In the instant case, Marotta presented no evidence that the District has a history of making appropriations and levies greatly in excess of the amounts needed for a particular purpose. Nothing in the record indicates an intention, on the part of the District, to create a surplus in certain funds to be used for other purposes. Therefore, Fleetwood provides little support for Marotta's argument.
Our research reveals that tax objectors bear a substantial burden of proof in establishing that a taxing body has illegally accumulated or diverted taxes in a given year. This burden is illustrated in People ex rel. Toman v. Signode Steel Strapping Co. (1942), 380 Ill. 633. In Signode Steel, the taxpayer filed an objection to the City of Chicago's 1939 levy for the library maintenance fund, asserting that for a period of years preceding the 1939 levy, the expenditures from the fund averaged only 33% of the appropriations. The library maintenance fund expenditures for the years 1938 and 1939 amounted to approximately 50% of appropriations.

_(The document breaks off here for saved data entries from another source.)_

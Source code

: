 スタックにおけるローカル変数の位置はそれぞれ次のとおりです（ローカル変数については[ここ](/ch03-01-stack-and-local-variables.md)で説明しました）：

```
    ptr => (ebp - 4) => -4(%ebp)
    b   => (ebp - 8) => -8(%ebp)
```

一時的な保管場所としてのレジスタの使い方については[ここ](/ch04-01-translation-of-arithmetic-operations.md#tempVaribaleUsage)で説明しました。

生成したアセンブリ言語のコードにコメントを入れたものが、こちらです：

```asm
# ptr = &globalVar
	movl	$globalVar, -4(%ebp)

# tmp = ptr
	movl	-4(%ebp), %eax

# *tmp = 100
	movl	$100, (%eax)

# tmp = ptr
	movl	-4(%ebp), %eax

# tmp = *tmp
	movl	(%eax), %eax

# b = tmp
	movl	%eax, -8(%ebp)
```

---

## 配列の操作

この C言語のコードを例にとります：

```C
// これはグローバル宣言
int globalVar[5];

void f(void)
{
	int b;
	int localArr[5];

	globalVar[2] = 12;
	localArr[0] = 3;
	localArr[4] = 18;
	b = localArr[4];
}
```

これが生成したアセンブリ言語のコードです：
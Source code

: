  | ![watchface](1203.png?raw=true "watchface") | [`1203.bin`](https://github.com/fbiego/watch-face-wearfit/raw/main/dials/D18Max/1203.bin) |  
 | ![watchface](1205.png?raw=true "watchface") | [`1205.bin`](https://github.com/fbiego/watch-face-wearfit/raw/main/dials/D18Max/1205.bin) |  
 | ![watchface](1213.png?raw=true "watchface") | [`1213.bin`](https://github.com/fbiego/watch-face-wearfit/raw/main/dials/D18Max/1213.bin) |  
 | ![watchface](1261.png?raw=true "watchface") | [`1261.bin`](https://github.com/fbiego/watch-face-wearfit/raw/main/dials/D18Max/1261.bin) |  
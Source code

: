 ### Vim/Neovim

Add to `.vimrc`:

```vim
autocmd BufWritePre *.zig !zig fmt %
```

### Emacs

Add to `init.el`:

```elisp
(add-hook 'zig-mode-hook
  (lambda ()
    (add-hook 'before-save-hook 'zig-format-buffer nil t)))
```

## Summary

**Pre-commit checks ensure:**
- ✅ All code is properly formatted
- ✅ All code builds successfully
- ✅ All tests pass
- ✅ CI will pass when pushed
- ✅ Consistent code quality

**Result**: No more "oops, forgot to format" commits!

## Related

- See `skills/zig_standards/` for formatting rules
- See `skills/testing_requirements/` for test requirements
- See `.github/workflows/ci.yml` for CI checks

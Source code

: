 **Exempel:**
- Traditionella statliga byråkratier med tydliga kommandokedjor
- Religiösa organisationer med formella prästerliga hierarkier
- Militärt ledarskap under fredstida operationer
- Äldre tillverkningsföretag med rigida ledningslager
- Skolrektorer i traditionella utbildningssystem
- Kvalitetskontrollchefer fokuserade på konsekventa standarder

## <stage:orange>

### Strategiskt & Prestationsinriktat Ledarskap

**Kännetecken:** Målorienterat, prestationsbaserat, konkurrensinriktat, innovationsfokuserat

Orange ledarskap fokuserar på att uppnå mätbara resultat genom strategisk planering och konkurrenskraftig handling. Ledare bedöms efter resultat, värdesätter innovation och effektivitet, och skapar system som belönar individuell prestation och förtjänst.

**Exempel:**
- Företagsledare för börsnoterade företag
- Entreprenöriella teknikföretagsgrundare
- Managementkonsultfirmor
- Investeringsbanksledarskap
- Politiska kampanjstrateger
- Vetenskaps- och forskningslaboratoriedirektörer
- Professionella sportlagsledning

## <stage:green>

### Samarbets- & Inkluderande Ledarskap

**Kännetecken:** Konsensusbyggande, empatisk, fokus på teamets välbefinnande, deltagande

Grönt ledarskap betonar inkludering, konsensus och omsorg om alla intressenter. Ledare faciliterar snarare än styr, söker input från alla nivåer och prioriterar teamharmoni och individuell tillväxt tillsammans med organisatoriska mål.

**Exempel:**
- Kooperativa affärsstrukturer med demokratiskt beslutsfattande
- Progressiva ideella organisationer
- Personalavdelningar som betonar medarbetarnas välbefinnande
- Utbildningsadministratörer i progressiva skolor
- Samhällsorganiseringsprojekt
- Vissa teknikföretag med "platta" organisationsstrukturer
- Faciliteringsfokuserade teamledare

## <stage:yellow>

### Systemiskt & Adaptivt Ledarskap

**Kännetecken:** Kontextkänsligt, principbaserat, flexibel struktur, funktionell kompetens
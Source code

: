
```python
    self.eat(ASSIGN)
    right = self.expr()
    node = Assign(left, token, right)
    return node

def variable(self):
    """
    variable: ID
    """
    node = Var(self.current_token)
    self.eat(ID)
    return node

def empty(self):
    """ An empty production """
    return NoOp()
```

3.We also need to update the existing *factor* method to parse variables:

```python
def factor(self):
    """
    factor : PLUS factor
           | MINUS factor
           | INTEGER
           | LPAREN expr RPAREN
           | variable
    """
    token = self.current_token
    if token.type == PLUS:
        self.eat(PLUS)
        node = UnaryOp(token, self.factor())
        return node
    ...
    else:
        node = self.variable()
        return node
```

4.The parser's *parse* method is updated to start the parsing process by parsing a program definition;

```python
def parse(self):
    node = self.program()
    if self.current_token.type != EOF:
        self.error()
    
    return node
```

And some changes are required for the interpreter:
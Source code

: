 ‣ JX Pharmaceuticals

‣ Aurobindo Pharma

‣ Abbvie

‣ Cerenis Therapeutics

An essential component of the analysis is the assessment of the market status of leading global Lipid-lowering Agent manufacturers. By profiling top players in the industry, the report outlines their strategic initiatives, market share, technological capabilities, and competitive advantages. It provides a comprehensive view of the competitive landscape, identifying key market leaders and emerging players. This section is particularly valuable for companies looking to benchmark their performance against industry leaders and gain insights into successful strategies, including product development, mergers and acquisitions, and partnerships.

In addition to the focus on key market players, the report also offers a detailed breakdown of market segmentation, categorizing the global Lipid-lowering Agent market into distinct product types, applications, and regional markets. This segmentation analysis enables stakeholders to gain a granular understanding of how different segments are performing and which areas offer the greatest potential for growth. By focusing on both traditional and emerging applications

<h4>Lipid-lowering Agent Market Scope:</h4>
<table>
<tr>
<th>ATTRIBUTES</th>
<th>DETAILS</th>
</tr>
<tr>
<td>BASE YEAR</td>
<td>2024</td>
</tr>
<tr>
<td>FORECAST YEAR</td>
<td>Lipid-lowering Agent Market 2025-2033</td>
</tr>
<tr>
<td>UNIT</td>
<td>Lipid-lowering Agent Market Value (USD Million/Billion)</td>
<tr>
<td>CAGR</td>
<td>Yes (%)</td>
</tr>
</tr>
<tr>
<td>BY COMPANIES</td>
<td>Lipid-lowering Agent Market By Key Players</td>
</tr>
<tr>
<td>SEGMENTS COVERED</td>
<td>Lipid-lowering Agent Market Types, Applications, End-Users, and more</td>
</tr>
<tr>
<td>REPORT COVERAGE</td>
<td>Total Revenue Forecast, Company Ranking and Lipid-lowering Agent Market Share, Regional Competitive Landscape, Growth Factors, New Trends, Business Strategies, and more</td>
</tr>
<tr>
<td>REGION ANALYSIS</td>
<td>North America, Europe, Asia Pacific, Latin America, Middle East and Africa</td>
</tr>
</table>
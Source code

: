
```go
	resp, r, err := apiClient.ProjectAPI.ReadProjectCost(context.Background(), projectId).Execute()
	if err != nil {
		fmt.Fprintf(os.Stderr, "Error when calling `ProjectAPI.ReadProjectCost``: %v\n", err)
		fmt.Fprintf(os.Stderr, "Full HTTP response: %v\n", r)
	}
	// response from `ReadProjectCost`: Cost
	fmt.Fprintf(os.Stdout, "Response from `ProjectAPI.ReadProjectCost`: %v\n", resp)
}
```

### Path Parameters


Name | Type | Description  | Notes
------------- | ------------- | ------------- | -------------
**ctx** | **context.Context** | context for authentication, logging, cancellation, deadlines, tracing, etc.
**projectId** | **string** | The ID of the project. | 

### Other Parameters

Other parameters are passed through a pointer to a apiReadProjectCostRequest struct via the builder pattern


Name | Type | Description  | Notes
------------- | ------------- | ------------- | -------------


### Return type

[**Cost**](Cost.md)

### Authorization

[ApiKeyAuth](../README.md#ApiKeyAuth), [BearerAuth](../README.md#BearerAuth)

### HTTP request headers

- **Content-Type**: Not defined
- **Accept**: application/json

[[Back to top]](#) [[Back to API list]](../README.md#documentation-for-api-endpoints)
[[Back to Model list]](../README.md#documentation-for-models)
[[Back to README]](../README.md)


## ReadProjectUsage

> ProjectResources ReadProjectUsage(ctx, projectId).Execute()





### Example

The court recited the general principle that a tax largely in excess of the amount required for the purpose for which it was made, with the intention of creating moneys to be used for other purposes, is illegal. ( Signode Steel, 380 Ill. at 635.) The court also cited the equally established principle that the burden rests on the taxpayer to establish the illegality of the tax and that the court will not interfere with the decision of the taxing authorities as to the amount of taxes where it does not "'clearly appear that they have abused the discretion vested in them.'" Signode Steel, 380 Ill. at 636, quoting People ex rel. Clark v. Baltimore & Ohio Southwestern Ry. Co. (1933), 353 Ill. 492, 496.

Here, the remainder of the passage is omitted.